Según la investigación de Lameiras (2009), el sexismo benevolente no es “menos sexismo” que el hostil. De hecho, ambas formas trabajan juntas como un sistema articulado de recompensas y castigos: el benevolente se ofrece a las mujeres que aceptan roles tradicionales (como la esposa devota o la madre sacrificada), mientras que el hostil se dirige a las que desafían esos papeles, las feministas, las mujeres independientes, las que “no se dejan”. Este mecanismo impone un rígido control social: premia la sumisión y castiga la emancipación.
La aparente amabilidad del sexismo benevolente es su mayor trampa. Muchas mujeres, como también muestran los estudios de Palacios Navarro y Rodríguez Vidal (2012), lo interiorizan como una forma de afecto o de reconocimiento. No es casualidad. El patriarcado ha enseñado durante siglos que ser “una buena mujer” es ser dulce, comprensiva, paciente, y sobre todo, no amenazar el poder masculino. Este sexismo encubierto encuentra su caldo de cultivo en culturas que aún se resisten a la igualdad efectiva entre hombres y mujeres. En palabras de Claudia Cárdenas, “el sexismo benevolente se presenta como no prejuicioso, pero en realidad justifica la inferioridad femenina a través del paternalismo, la complementariedad de género y la intimidad heterosexual”.
No se trata, por tanto, de un problema anecdótico.

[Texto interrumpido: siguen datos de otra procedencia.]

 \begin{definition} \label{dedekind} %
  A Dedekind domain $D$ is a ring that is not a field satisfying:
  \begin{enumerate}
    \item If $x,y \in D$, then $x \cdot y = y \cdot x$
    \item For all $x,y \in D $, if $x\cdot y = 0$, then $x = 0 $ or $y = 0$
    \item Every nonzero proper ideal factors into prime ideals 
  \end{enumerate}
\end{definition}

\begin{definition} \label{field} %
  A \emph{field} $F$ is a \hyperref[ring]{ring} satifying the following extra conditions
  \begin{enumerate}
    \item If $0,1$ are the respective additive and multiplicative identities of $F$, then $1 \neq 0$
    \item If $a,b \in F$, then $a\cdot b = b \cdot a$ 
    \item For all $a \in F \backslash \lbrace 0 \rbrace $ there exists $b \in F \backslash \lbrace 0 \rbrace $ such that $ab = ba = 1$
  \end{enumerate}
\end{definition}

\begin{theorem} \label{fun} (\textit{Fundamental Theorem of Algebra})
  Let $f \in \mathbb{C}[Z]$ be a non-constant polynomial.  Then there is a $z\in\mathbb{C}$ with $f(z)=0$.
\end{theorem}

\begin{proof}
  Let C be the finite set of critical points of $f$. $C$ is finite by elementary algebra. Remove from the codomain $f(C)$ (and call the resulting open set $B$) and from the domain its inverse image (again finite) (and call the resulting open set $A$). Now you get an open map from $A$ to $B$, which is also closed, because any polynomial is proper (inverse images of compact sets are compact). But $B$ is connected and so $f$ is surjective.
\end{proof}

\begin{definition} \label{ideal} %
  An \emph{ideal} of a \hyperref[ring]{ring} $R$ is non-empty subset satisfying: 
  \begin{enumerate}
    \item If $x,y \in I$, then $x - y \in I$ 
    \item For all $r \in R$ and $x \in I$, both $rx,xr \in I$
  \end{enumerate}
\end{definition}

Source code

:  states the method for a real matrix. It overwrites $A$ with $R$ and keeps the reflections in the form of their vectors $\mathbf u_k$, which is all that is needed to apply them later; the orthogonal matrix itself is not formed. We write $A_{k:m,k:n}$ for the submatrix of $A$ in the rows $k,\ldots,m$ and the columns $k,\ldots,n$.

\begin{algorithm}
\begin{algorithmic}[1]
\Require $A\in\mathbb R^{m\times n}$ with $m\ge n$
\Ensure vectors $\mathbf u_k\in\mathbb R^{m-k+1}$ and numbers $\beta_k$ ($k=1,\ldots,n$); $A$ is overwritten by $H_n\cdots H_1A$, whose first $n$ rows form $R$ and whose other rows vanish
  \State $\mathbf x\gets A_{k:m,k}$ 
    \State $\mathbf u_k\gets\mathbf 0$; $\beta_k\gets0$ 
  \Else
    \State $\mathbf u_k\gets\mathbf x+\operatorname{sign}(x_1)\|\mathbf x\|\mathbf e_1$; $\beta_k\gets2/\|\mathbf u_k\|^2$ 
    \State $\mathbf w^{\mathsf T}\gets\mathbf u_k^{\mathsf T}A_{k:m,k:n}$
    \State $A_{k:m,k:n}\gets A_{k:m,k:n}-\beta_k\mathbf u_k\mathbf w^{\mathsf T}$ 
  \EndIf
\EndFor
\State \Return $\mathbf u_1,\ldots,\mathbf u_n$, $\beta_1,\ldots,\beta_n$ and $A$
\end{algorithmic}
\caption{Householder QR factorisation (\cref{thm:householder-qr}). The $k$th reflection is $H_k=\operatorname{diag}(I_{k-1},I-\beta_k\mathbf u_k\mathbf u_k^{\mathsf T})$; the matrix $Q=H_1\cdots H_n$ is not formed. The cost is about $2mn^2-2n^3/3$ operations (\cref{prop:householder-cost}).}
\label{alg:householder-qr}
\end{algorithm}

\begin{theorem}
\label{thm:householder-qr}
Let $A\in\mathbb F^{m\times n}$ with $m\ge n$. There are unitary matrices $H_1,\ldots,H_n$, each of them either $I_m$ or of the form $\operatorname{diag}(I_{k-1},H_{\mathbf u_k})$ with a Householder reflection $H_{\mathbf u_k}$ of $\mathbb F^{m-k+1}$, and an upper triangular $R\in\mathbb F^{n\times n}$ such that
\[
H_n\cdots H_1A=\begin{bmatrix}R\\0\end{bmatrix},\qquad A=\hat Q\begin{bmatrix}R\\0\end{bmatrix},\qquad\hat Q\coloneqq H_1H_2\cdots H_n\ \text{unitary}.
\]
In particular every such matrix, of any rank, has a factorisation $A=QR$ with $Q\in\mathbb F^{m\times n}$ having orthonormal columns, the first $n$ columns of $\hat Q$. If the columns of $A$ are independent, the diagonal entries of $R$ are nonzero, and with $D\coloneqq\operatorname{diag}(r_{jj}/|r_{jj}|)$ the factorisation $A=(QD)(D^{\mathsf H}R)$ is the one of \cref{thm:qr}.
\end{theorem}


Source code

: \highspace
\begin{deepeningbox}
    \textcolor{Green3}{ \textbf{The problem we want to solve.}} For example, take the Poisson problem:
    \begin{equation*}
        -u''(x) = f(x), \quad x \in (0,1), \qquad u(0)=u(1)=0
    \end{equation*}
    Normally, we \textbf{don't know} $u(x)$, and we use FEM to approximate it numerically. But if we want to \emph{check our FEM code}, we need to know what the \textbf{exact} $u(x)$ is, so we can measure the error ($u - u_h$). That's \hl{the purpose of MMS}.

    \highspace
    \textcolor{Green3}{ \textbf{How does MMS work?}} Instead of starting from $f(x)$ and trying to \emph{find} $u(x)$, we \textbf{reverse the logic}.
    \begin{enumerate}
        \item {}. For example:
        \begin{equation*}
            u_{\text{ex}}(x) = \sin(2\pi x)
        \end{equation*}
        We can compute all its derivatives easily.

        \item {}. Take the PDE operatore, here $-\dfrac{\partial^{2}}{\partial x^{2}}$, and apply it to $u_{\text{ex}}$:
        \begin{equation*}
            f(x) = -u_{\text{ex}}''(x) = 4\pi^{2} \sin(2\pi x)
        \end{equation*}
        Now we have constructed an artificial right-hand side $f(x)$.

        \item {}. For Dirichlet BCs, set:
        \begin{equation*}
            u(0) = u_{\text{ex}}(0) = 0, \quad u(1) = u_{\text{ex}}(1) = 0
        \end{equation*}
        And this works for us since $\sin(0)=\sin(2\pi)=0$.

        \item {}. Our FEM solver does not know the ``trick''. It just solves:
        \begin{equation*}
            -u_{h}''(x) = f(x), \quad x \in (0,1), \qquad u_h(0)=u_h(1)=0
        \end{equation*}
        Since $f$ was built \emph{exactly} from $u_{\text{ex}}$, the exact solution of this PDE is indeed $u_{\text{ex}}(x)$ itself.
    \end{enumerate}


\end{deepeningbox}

Este tipo de sexismo, al estar normalizado, es más difícil de combatir que el sexismo hostil, que al menos resulta evidente. Los datos recogidos en diferentes investigaciones lo demuestran: tanto hombres como mujeres puntúan más alto en sexismo benevolente que en hostil. Y aunque las mujeres tienden a rechazar más el sexismo abiertamente violento, no siempre desconfían de los mensajes supuestamente positivos que en realidad refuerzan su subordinación.
Además, el sexismo benevolente no es inocente: está vinculado directamente a actitudes que toleran la violencia de género. Quienes lo aceptan también tienden a justificar la dominación masculina, a culpabilizar a las víctimas o a considerar que la violencia en la pareja es algo “normal”. En este sentido, el sexismo benevolente no es simplemente una ideología inofensiva; es una pieza más de un engranaje que legitima la desigualdad y la violencia.

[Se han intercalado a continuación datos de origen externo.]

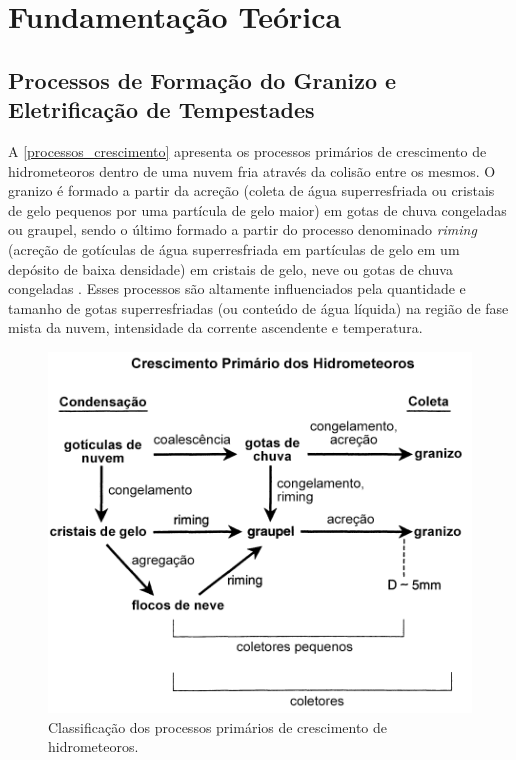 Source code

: \chapter{Fundamentação Teórica}\label{teoria}

\section{Processos de Formação do Granizo e Eletrificação de Tempestades}\label{granizo_eletrificacao}

A \autoref{processos_crescimento} apresenta os processos primários de crescimento de hidrometeoros dentro de uma nuvem fria através da colisão entre os mesmos. O granizo é formado a partir da acreção (coleta de água superresfriada ou cristais de gelo pequenos por uma partícula de gelo maior) em gotas de chuva congeladas ou graupel, sendo o último formado a partir do processo denominado \textit{riming} (acreção de gotículas de água superresfriada em partículas de gelo em um depósito de baixa densidade) em cristais de gelo, neve ou gotas de chuva congeladas \cite{Reinking1975}. Esses processos são altamente influenciados pela quantidade e tamanho de gotas superresfriadas (ou conteúdo de água líquida) na região de fase mista da nuvem, intensidade da corrente ascendente e temperatura.

\begin{figure}[htb]
	\begin{center}
		\caption{Classificação dos processos primários de crescimento de hidrometeoros.} 
		\label{processos_crescimento}
		\includegraphics[width=0.7\columnwidth]{figs/growth_knight_ptbr.png}
	\end{center}
\end{figure}

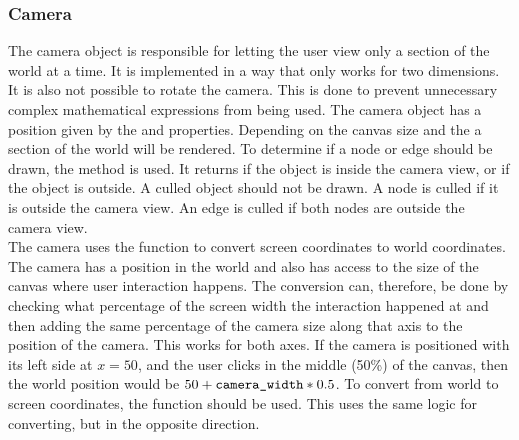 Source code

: \subsubsection{Camera}
The camera object is responsible for letting the user view only a section of the world at a time. It is implemented in a way that only works for two dimensions. It is also not possible to rotate the camera. This is done to prevent unnecessary complex mathematical expressions from being used. The camera object has a position given by the  and  properties. Depending on the canvas size and the  a section of the world will be rendered. To determine if a node or edge should be drawn, the  method is used. It returns  if the object is inside the camera view, or  if the object is outside. A culled object should not be drawn. A node is culled if it is outside the camera view. An edge is culled if both nodes are outside the camera view.
\\[11pt]
The camera uses the  function to convert screen coordinates to world coordinates. The camera has a position in the world and also has access to the size of the canvas where user interaction happens. The conversion can, therefore, be done by checking what percentage of the screen width the interaction happened at and then adding the same percentage of the camera size along that axis to the position of the camera. This works for both axes. If the camera is positioned with its left side at $x=50$, and the user clicks in the middle (50\%) of the canvas, then the world position would be $50 + \texttt{camera\_width} * 0.5$. To convert from world to screen coordinates, the  function should be used. This uses the same logic for converting, but in the opposite direction.
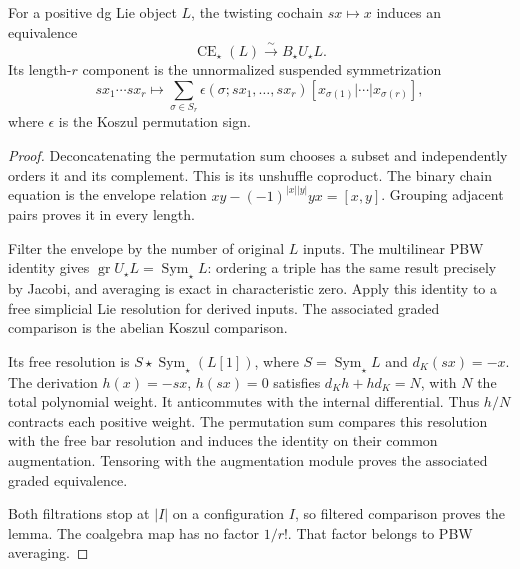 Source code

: \begin{lemma}\label{cbc:va:chevalley-bar}
For a positive dg Lie object $L$, the twisting
cochain $sx\mapsto x$ induces an equivalence
\[
 \operatorname{CE}_\star(L)\xrightarrow{\sim}B_\star U_\star L.
\]
Its length-$r$ component is the unnormalized
suspended symmetrization
\[
 sx_1\cdots sx_r\longmapsto
 \sum_{\sigma\in S_r}\epsilon(\sigma;sx_1,\ldots,sx_r)
       [x_{\sigma(1)}|\cdots|x_{\sigma(r)}],
\]
where $\epsilon$ is the Koszul permutation sign.
\end{lemma}
\begin{proof}
Deconcatenating the permutation sum chooses a
subset and independently orders it and its
complement. This is its unshuffle coproduct.
The binary chain equation is the envelope
relation
$xy-(-1)^{|x||y|}yx=[x,y]$. Grouping adjacent
pairs proves it in every length.

Filter the envelope by the number of original
$L$ inputs. The multilinear PBW identity gives
$\operatorname{gr}U_\star L=\operatorname{Sym}_\star L$:
ordering a triple has the same result precisely
by Jacobi, and averaging is exact in characteristic
zero. Apply this identity to a free simplicial
Lie resolution for derived inputs.
The associated graded comparison is the abelian
Koszul comparison.

Its free resolution is
$S\star\operatorname{Sym}_\star(L[1])$, where
$S=\operatorname{Sym}_\star L$ and
$d_K(sx)=-x$. The derivation $h(x)=-sx$,
$h(sx)=0$ satisfies $d_Kh+hd_K=N$, with
$N$ the total polynomial weight.
It anticommutes with the internal differential.
Thus $h/N$ contracts each positive weight.
The permutation sum compares this resolution
with the free bar resolution and induces the
identity on their common augmentation.
Tensoring with the augmentation module proves
the associated graded equivalence.

Both filtrations stop at $|I|$ on a configuration
$I$, so filtered comparison proves the lemma.
The coalgebra map has no factor $1/r!$.
That factor belongs to PBW averaging.
\end{proof}


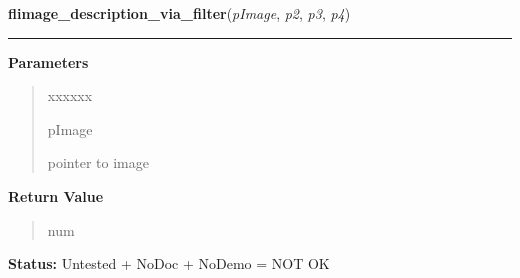 \hspace{.8\funcindent}\begin{boxedminipage}{\funcwidth}

    \raggedright \textbf{flimage\_description\_via\_filter}(\textit{pImage}, \textit{p2}, \textit{p3}, \textit{p4})

    \vspace{-1.5ex}

    \rule{\textwidth}{0.5\fboxrule}
\setlength{\parskip}{2ex}
\setlength{\parskip}{1ex}
      \textbf{Parameters}
      \vspace{-1ex}

      \begin{quote}
        \begin{Ventry}{xxxxxx}

          \item[pImage]

          pointer to image

        \end{Ventry}

      \end{quote}

      \textbf{Return Value}
    \vspace{-1ex}

      \begin{quote}
      num

      \end{quote}

\textbf{Status:} Untested + NoDoc + NoDemo = NOT OK



    \end{boxedminipage}

    \label{xformslib:flflimage:flimage_write_via_filter}

    \vspace{0.5ex}

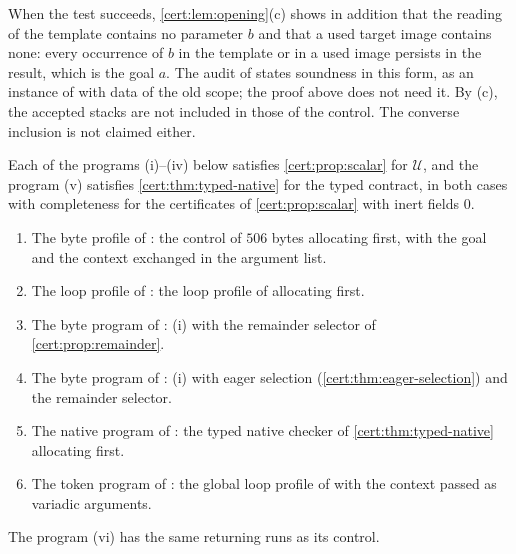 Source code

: When the test succeeds, \cref{cert:lem:opening}(c) shows in addition that the
reading of the template contains no parameter $b$ and that a used target image
contains none: every occurrence of $b$ in the template or in a used image
persists in the result, which is the goal $a$. The audit of
 states soundness in this form, as an instance of
 with data of the old scope; the proof above does not need it.
By (c), the accepted stacks are not included in those of the control. The
converse inclusion is not claimed either.

\begin{proposition}[Compositions]\label{cert:prop:compositions}
Each of the programs (i)--(iv) below satisfies \cref{cert:prop:scalar} for
$\mathcal U$, and the program (v) satisfies \cref{cert:thm:typed-native} for
the typed contract, in both cases with completeness for the certificates of
\cref{cert:prop:scalar} with inert fields $0$.
\begin{enumerate}[label=(\roman*)]
\item The byte profile of : the control of $506$ bytes
allocating first, with the goal and the context exchanged in the argument
list.
\item The loop profile of : the loop profile of
 allocating first.
\item The byte program of : (i) with the remainder selector
of \cref{cert:prop:remainder}.
\item The byte program of : (i) with eager selection
(\cref{cert:thm:eager-selection}) and the remainder selector.
\item The native program of : the typed native checker of
\cref{cert:thm:typed-native} allocating first.
\item The token program of : the global loop profile of
 with the context passed as variadic arguments.
\end{enumerate}
The program (vi) has the same returning runs as its control.
\end{proposition}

Resulta urgente, por tanto, desenmascarar este tipo de discursos. Porque no basta con eliminar las agresiones abiertas: también hay que cuestionar las ideas que presentan a las mujeres como seres encantadores, sí, pero incapaces; adorables, sí, pero pasivos; dulces, sí, pero inferiores. El feminismo no busca eliminar las diferencias individuales, sino romper los estereotipos que convierten esas diferencias en desigualdad estructural.
Frente a quienes todavía piensan que el feminismo exagera, que “ya estamos bien” o que “no hay que ser tan radical”, conviene recordar que el machismo no ha desaparecido, solo se ha vuelto más sofisticado. El sexismo benevolente es un claro ejemplo de ello. Y mientras no seamos capaces de identificarlo y combatirlo, seguirá funcionando como un freno invisible al avance de la igualdad.
No se trata de rechazar la amabilidad, sino de preguntarse qué tipo de poder se oculta detrás de ciertos gestos. ¿Es cuidado o es control? ¿Es respeto o es condescendencia? En palabras de la feminista Virginie Despentes, no hay peor cárcel que la que tiene barrotes de flores.
Combatir el sexismo benevolente requiere un profundo trabajo educativo, especialmente entre los y las más jóvenes. Como apuntan los autores del Inventario de Sexismo Ambivalente, solo desarrollando una conciencia crítica se puede desarticular la ideología patriarcal que lo sostiene. Eso significa desmontar los cuentos de princesas, revisar el lenguaje, repensar los roles y, sobre todo, dejar de premiar a las mujeres por ser sumisas. Porque si no desactivamos los halagos que nos encadenan, nunca seremos verdaderamente libres.